In a story about national media coverage of the government response to the Katrina hurricane disaster, the Los Angeles Times said that news coverage had “turned confrontational” as “many reporters shed their stance of neutrality and joined numerous commentators in criticizing local, state and federal officials for their seemingly slow reaction to the calamity.” In fact, this story was itself biased. Most of the coverage was confrontational toward the federal government. That is, the Bush administration. And that confrontational attitude was more evidence of a bias against Republicans and conservatives.

For those who question the evidence of bias, it can be found in numerous studies. The national press bias was first documented in Leo Rosten’s 1937 study of Washington correspondents. He found that the press corps at the time was significantly more pro-Roosevelt than the country as a whole, less pro-Republican and slightly more pro-Socialist. William Rivers duplicated the Rosten study 25 years later. He also found a decidedly liberal political slant to correspondents’ views. He reported, “It is significant that the newspaper correspondents, like the rest of the press corps, are predominately liberal. There is little difference politically between newspapermen and other correspondents. There are nearly four times as many Democrats as Republicans among wire-service and radio and television correspondents, and nearly two times as many Democrats as Republicans among magazine correspondents.”

One of the best analysts of the bias is, not surprisingly, a Republican. Former Bush White House spokesman Ari Fleischer wrote Taking Heat, about his battles with the press. The book is full of revealing insights into the nature of the national press corps. He has fascinating comments about the CBS News attempt to discredit Bush during the presidential campaign by using a phony document about his National Guard service.

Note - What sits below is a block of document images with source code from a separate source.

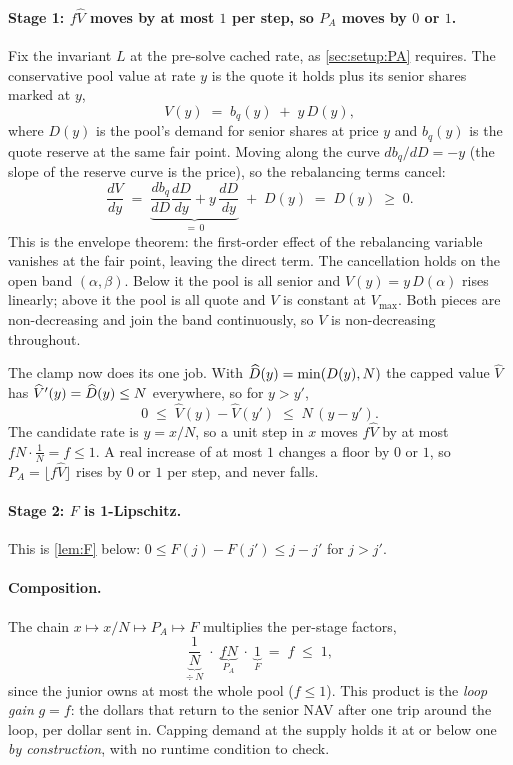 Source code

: \paragraph{Stage 1: $f\widehat{V}$ moves by at most $1$ per step, so $P_A$ moves by $0$ or $1$.}
Fix the invariant $L$ at the pre-solve cached rate, as
\cref{sec:setup:PA} requires. The conservative pool value at rate $y$ is
the quote it holds plus its senior shares marked at $y$,
\[
  V(y) \;=\; b_q(y) \;+\; y\,D(y),
\]
where $D(y)$ is the pool's demand for senior shares at price $y$ and
$b_q(y)$ is the quote reserve at the same fair point. Moving along the
curve $db_q/dD = -y$ (the slope of the reserve curve is the price), so
the rebalancing terms cancel:
\[
  \frac{dV}{dy}
    \;=\; \underbrace{\frac{db_q}{dD}\frac{dD}{dy} + y\,\frac{dD}{dy}}_{=\,0}
       \;+\; D(y)
    \;=\; D(y) \;\geq\; 0.
\]
This is the envelope theorem: the first-order effect of the rebalancing
variable vanishes at the fair point, leaving the direct term. The
cancellation holds on the open band $(\alpha, \beta)$. Below it the pool
is all senior and $V(y) = y\,D(\alpha)$ rises linearly; above it the
pool is all quote and $V$ is constant at $V_{\max}$. Both pieces are
non-decreasing and join the band continuously, so $V$ is non-decreasing
throughout.

The clamp now does its one job. With $\Dc(y) = \min(D(y), N)$ the
capped value $\widehat{V}$ has $\widehat{V}'(y) = \Dc(y) \leq N$
everywhere, so for $y > y'$,
\[
  0 \;\leq\; \widehat{V}(y) - \widehat{V}(y') \;\leq\; N\,(y - y').
\]
The candidate rate is $y = x/N$, so a unit step in $x$ moves
$f\widehat{V}$ by at most $f N \cdot \tfrac1N = f \leq 1$. A real
increase of at most $1$ changes a floor by $0$ or $1$, so
$P_A = \lfloor f \widehat{V}\rfloor$ rises by $0$ or $1$ per step, and
never falls.

\paragraph{Stage 2: $F$ is 1-Lipschitz.}
This is \cref{lem:F} below: $0 \leq F(j) - F(j') \leq j - j'$ for
$j > j'$.

\paragraph{Composition.}
The chain $x \mapsto x/N \mapsto P_A \mapsto F$ multiplies the per-stage
factors,
\[
  \underbrace{\frac{1}{N}}_{\div\, N}
  \;\cdot\;
  \underbrace{f N}_{P_A}
  \;\cdot\;
  \underbrace{1}_{F}
  \;=\; f \;\leq\; 1,
\]
since the junior owns at most the whole pool ($f \leq 1$). This product
is the \emph{loop gain} $g = f$: the dollars that return to the senior
NAV after one trip around the loop, per dollar sent in. Capping demand
at the supply holds it at or below one \emph{by construction}, with no
runtime condition to check.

“I believe CBS aired the bogus document about Bush and the National Guard because it was too good to check, at least too good to check carefully,” he said. “I think the people involved in putting the show together, including Dan Rather, thought it was probably true about Bush and let themselves be duped because they wanted the damaging information to be true. I believe if CBS had more Republicans in their newsroom, there would have been a greater tendency to check the story carefully before putting it on the air. After all, conservative bloggers caught the document’s phony type almost right away.”

Fleischer says the CBS smear demonstrates the need for more conservatives and Republicans in newsrooms. “Balance and ideological diversity in the newsroom are good for the news business,” he says.

Of course, we hear a lot from the media about the need for diversity in the news business. But they don’t mean intellectual or philosophical diversity. They mean diversity in terms of skin color, gender and even sexual orientation. And that is why the coverage of a natural disaster can be twisted by the press into a partisan matter. It’s not real diversity when the journalists are mostly liberals and Democrats.

This lack of diversity helps explain why, in covering the government response to the hurricane, national reporters focused on Republican President Bush and not Democratic officials Governor Kathleen Blanco and Mayor Ray Nagin.